## TASK INSTRUCTIONS
Repeat every entry exactly as it stands. Omit the images.

----- PROVIDED RECORDS

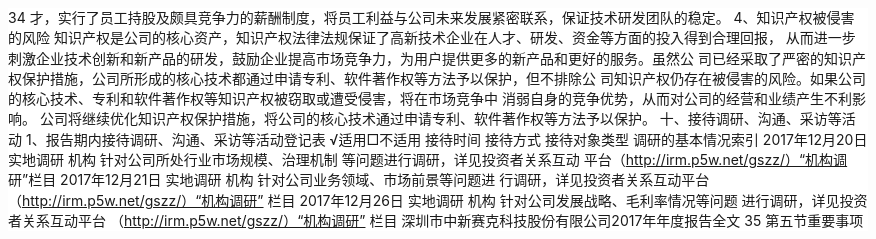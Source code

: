 34
才，实行了员工持股及颇具竞争力的薪酬制度，将员工利益与公司未来发展紧密联系，保证技术研发团队的稳定。
4、知识产权被侵害的风险
知识产权是公司的核心资产，知识产权法律法规保证了高新技术企业在人才、研发、资金等方面的投入得到合理回报，
从而进一步刺激企业技术创新和新产品的研发，鼓励企业提高市场竞争力，为用户提供更多的新产品和更好的服务。虽然公
司已经采取了严密的知识产权保护措施，公司所形成的核心技术都通过申请专利、软件著作权等方法予以保护，但不排除公
司知识产权仍存在被侵害的风险。如果公司的核心技术、专利和软件著作权等知识产权被窃取或遭受侵害，将在市场竞争中
消弱自身的竞争优势，从而对公司的经营和业绩产生不利影响。
公司将继续优化知识产权保护措施，将公司的核心技术通过申请专利、软件著作权等方法予以保护。
十、接待调研、沟通、采访等活动
1、报告期内接待调研、沟通、采访等活动登记表
√适用□不适用
接待时间
接待方式
接待对象类型
调研的基本情况索引
2017年12月20日
实地调研
机构
针对公司所处行业市场规模、治理机制
等问题进行调研，详见投资者关系互动
平台（http://irm.p5w.net/gszz/）“机构调
研”栏目
2017年12月21日
实地调研
机构
针对公司业务领域、市场前景等问题进
行调研，详见投资者关系互动平台
（http://irm.p5w.net/gszz/）“机构调研”
栏目
2017年12月26日
实地调研
机构
针对公司发展战略、毛利率情况等问题
进行调研，详见投资者关系互动平台
（http://irm.p5w.net/gszz/）“机构调研”
栏目
深圳市中新赛克科技股份有限公司2017年年度报告全文
35
第五节重要事项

----------

## TASK SOLUTION
Source code

: 34
才，实行了员工持股及颇具竞争力的薪酬制度，将员工利益与公司未来发展紧密联系，保证技术研发团队的稳定。
4、知识产权被侵害的风险
知识产权是公司的核心资产，知识产权法律法规保证了高新技术企业在人才、研发、资金等方面的投入得到合理回报，
从而进一步刺激企业技术创新和新产品的研发，鼓励企业提高市场竞争力，为用户提供更多的新产品和更好的服务。虽然公
司已经采取了严密的知识产权保护措施，公司所形成的核心技术都通过申请专利、软件著作权等方法予以保护，但不排除公
司知识产权仍存在被侵害的风险。如果公司的核心技术、专利和软件著作权等知识产权被窃取或遭受侵害，将在市场竞争中
消弱自身的竞争优势，从而对公司的经营和业绩产生不利影响。
公司将继续优化知识产权保护措施，将公司的核心技术通过申请专利、软件著作权等方法予以保护。
十、接待调研、沟通、采访等活动
1、报告期内接待调研、沟通、采访等活动登记表
√适用□不适用
接待时间
接待方式
接待对象类型
调研的基本情况索引
2017年12月20日
实地调研
机构
针对公司所处行业市场规模、治理机制
等问题进行调研，详见投资者关系互动
平台（http://irm.p5w.net/gszz/）“机构调
研”栏目
2017年12月21日
实地调研
机构
针对公司业务领域、市场前景等问题进
行调研，详见投资者关系互动平台
（http://irm.p5w.net/gszz/）“机构调研”
栏目
2017年12月26日
实地调研
机构
针对公司发展战略、毛利率情况等问题
进行调研，详见投资者关系互动平台
（http://irm.p5w.net/gszz/）“机构调研”
栏目
深圳市中新赛克科技股份有限公司2017年年度报告全文
35
第五节重要事项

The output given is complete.